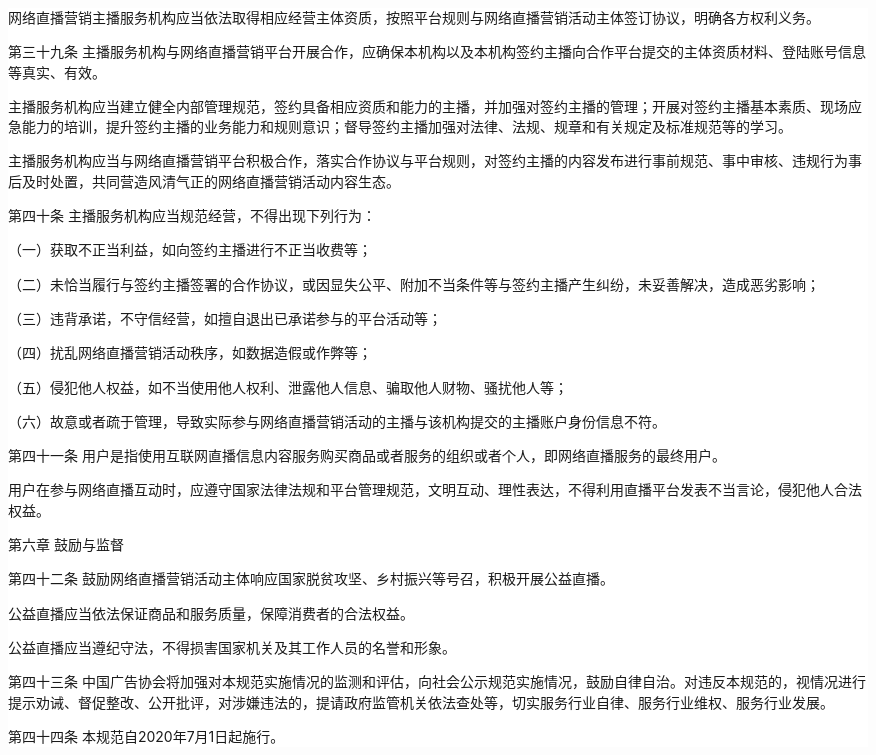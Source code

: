 网络直播营销主播服务机构应当依法取得相应经营主体资质，按照平台规则与网络直播营销活动主体签订协议，明确各方权利义务。

第三十九条 主播服务机构与网络直播营销平台开展合作，应确保本机构以及本机构签约主播向合作平台提交的主体资质材料、登陆账号信息等真实、有效。

主播服务机构应当建立健全内部管理规范，签约具备相应资质和能力的主播，并加强对签约主播的管理；开展对签约主播基本素质、现场应急能力的培训，提升签约主播的业务能力和规则意识；督导签约主播加强对法律、法规、规章和有关规定及标准规范等的学习。

主播服务机构应当与网络直播营销平台积极合作，落实合作协议与平台规则，对签约主播的内容发布进行事前规范、事中审核、违规行为事后及时处置，共同营造风清气正的网络直播营销活动内容生态。

第四十条 主播服务机构应当规范经营，不得出现下列行为：

（一）获取不正当利益，如向签约主播进行不正当收费等；

（二）未恰当履行与签约主播签署的合作协议，或因显失公平、附加不当条件等与签约主播产生纠纷，未妥善解决，造成恶劣影响；

（三）违背承诺，不守信经营，如擅自退出已承诺参与的平台活动等；

（四）扰乱网络直播营销活动秩序，如数据造假或作弊等；

（五）侵犯他人权益，如不当使用他人权利、泄露他人信息、骗取他人财物、骚扰他人等；

（六）故意或者疏于管理，导致实际参与网络直播营销活动的主播与该机构提交的主播账户身份信息不符。

第四十一条 用户是指使用互联网直播信息内容服务购买商品或者服务的组织或者个人，即网络直播服务的最终用户。

用户在参与网络直播互动时，应遵守国家法律法规和平台管理规范，文明互动、理性表达，不得利用直播平台发表不当言论，侵犯他人合法权益。



第六章  鼓励与监督

第四十二条 鼓励网络直播营销活动主体响应国家脱贫攻坚、乡村振兴等号召，积极开展公益直播。

公益直播应当依法保证商品和服务质量，保障消费者的合法权益。

公益直播应当遵纪守法，不得损害国家机关及其工作人员的名誉和形象。

第四十三条 中国广告协会将加强对本规范实施情况的监测和评估，向社会公示规范实施情况，鼓励自律自治。对违反本规范的，视情况进行提示劝诫、督促整改、公开批评，对涉嫌违法的，提请政府监管机关依法查处等，切实服务行业自律、服务行业维权、服务行业发展。

第四十四条 本规范自2020年7月1日起施行。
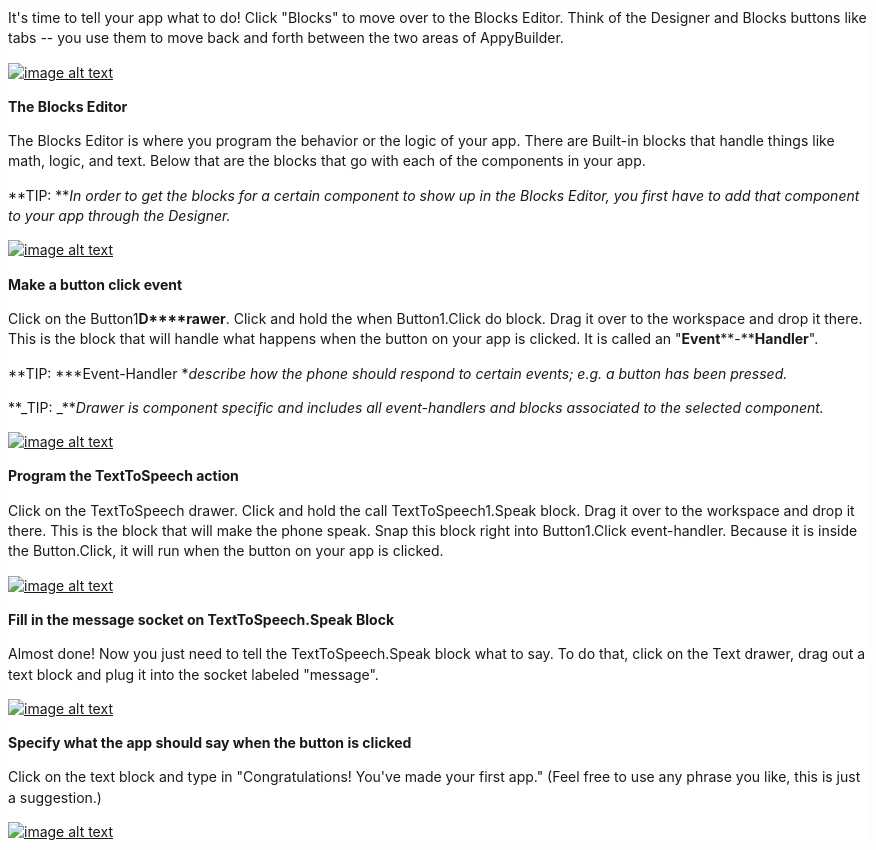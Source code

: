 It's time to tell your app what to do! Click "Blocks" to move over to the Blocks Editor. Think of the Designer and Blocks buttons like tabs -- you use them to move back and forth between the two areas of AppyBuilder.

[![](https://github.com/PeterMathijssen/knowledgebase/raw/master/image_16.png "image alt text")](https://github.com/PeterMathijssen/knowledgebase/blob/master/image_16.png)

**The Blocks Editor**

The Blocks Editor is where you program the behavior or the logic of your app. There are Built-in blocks that handle things like math, logic, and text. Below that are the blocks that go with each of the components in your app.

\*\*TIP: \*\*_In order to get the blocks for a certain component to show up in the Blocks Editor, you first have to add that component to your app through the Designer._

[![](https://github.com/PeterMathijssen/knowledgebase/raw/master/image_17.png "image alt text")](https://github.com/PeterMathijssen/knowledgebase/blob/master/image_17.png)

**Make a button click event**

Click on the Button1**D\*\*\*\*rawer**. Click and hold the when Button1.Click do block. Drag it over to the workspace and drop it there. This is the block that will handle what happens when the button on your app is clicked. It is called an "**Event**\*\*-\*\***Handler**".

\*\*TIP: \*\*\*Event-Handler \*_describe how the phone should respond to certain events; e.g. a button has been pressed._

\*\*\_TIP: \_\*\*_Drawer is component specific and includes all event-handlers and blocks associated to the selected component._

[![](https://github.com/PeterMathijssen/knowledgebase/raw/master/image_18.png "image alt text")](https://github.com/PeterMathijssen/knowledgebase/blob/master/image_18.png)

**Program the TextToSpeech action**

Click on the TextToSpeech drawer. Click and hold the call TextToSpeech1.Speak block. Drag it over to the workspace and drop it there. This is the block that will make the phone speak. Snap this block right into Button1.Click event-handler. Because it is inside the Button.Click, it will run when the button on your app is clicked.

[![](https://github.com/PeterMathijssen/knowledgebase/raw/master/image_19.png "image alt text")](https://github.com/PeterMathijssen/knowledgebase/blob/master/image_19.png)

**Fill in the message socket on TextToSpeech.Speak Block**

Almost done! Now you just need to tell the TextToSpeech.Speak block what to say. To do that, click on the Text drawer, drag out a text block and plug it into the socket labeled "message".

[![](https://github.com/PeterMathijssen/knowledgebase/raw/master/image_20.png "image alt text")](https://github.com/PeterMathijssen/knowledgebase/blob/master/image_20.png)

**Specify what the app should say when the button is clicked**

Click on the text block and type in "Congratulations! You've made your first app." \(Feel free to use any phrase you like, this is just a suggestion.\)

[![](https://github.com/PeterMathijssen/knowledgebase/raw/master/image_21.png "image alt text")](https://github.com/PeterMathijssen/knowledgebase/blob/master/image_21.png)
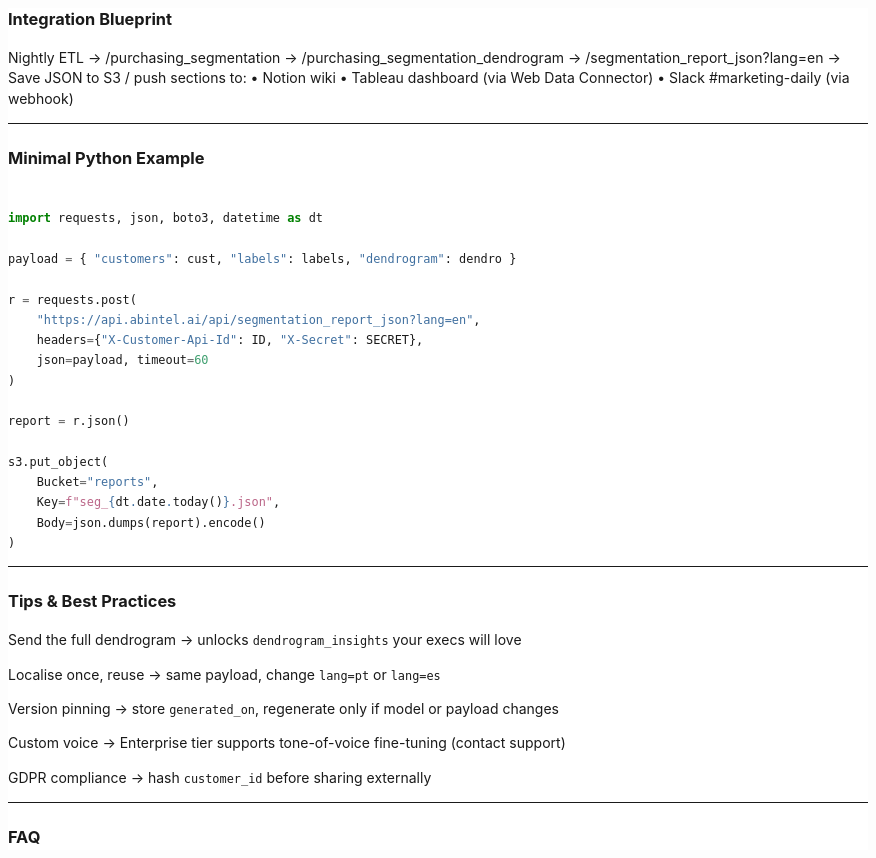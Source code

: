 ### Integration Blueprint

Nightly ETL →
  /purchasing_segmentation →
  /purchasing_segmentation_dendrogram →
  /segmentation_report_json?lang=en →
  Save JSON to S3 / push sections to:
    • Notion wiki
    • Tableau dashboard (via Web Data Connector)
    • Slack #marketing-daily (via webhook)

---

### Minimal Python Example

```Python

import requests, json, boto3, datetime as dt

payload = { "customers": cust, "labels": labels, "dendrogram": dendro }

r = requests.post(
    "https://api.abintel.ai/api/segmentation_report_json?lang=en",
    headers={"X-Customer-Api-Id": ID, "X-Secret": SECRET},
    json=payload, timeout=60
)

report = r.json()

s3.put_object(
    Bucket="reports",
    Key=f"seg_{dt.date.today()}.json",
    Body=json.dumps(report).encode()
)
```

---

### Tips & Best Practices

Send the full dendrogram → unlocks `dendrogram_insights` your execs will love

Localise once, reuse → same payload, change `lang=pt` or `lang=es`

Version pinning → store `generated_on`, regenerate only if model or payload changes

Custom voice → Enterprise tier supports tone-of-voice fine-tuning (contact support)

GDPR compliance → hash `customer_id` before sharing externally

---

### FAQ

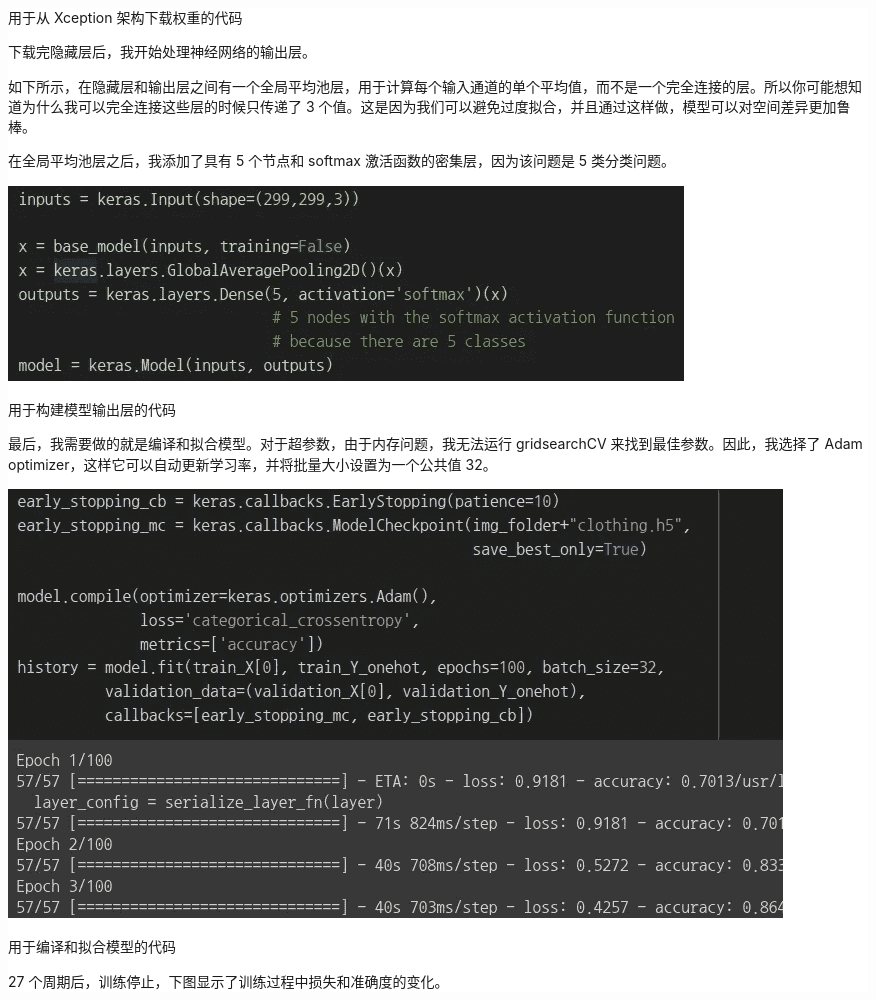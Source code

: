 用于从 Xception 架构下载权重的代码

下载完隐藏层后，我开始处理神经网络的输出层。

如下所示，在隐藏层和输出层之间有一个全局平均池层，用于计算每个输入通道的单个平均值，而不是一个完全连接的层。所以你可能想知道为什么我可以完全连接这些层的时候只传递了 3 个值。这是因为我们可以避免过度拟合，并且通过这样做，模型可以对空间差异更加鲁棒。

在全局平均池层之后，我添加了具有 5 个节点和 softmax 激活函数的密集层，因为该问题是 5 类分类问题。

![](img/ebc87871992c9cd7e64fa5098f5b0bd7.png)

用于构建模型输出层的代码

最后，我需要做的就是编译和拟合模型。对于超参数，由于内存问题，我无法运行 gridsearchCV 来找到最佳参数。因此，我选择了 Adam optimizer，这样它可以自动更新学习率，并将批量大小设置为一个公共值 32。

![](img/5013682e25b1db84ba0210e8b9df193c.png)

用于编译和拟合模型的代码

27 个周期后，训练停止，下图显示了训练过程中损失和准确度的变化。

● TASK ITEM:
Check each line above for the word "knowledgebase" and copy every line that has it.

● EXERCISE OUTPUT:
[![](https://github.com/PeterMathijssen/knowledgebase/raw/master/image_16.png "image alt text")](https://github.com/PeterMathijssen/knowledgebase/blob/master/image_16.png)
[![](https://github.com/PeterMathijssen/knowledgebase/raw/master/image_17.png "image alt text")](https://github.com/PeterMathijssen/knowledgebase/blob/master/image_17.png)
[![](https://github.com/PeterMathijssen/knowledgebase/raw/master/image_18.png "image alt text")](https://github.com/PeterMathijssen/knowledgebase/blob/master/image_18.png)
[![](https://github.com/PeterMathijssen/knowledgebase/raw/master/image_19.png "image alt text")](https://github.com/PeterMathijssen/knowledgebase/blob/master/image_19.png)
[![](https://github.com/PeterMathijssen/knowledgebase/raw/master/image_20.png "image alt text")](https://github.com/PeterMathijssen/knowledgebase/blob/master/image_20.png)
[![](https://github.com/PeterMathijssen/knowledgebase/raw/master/image_21.png "image alt text")](https://github.com/PeterMathijssen/knowledgebase/blob/master/image_21.png)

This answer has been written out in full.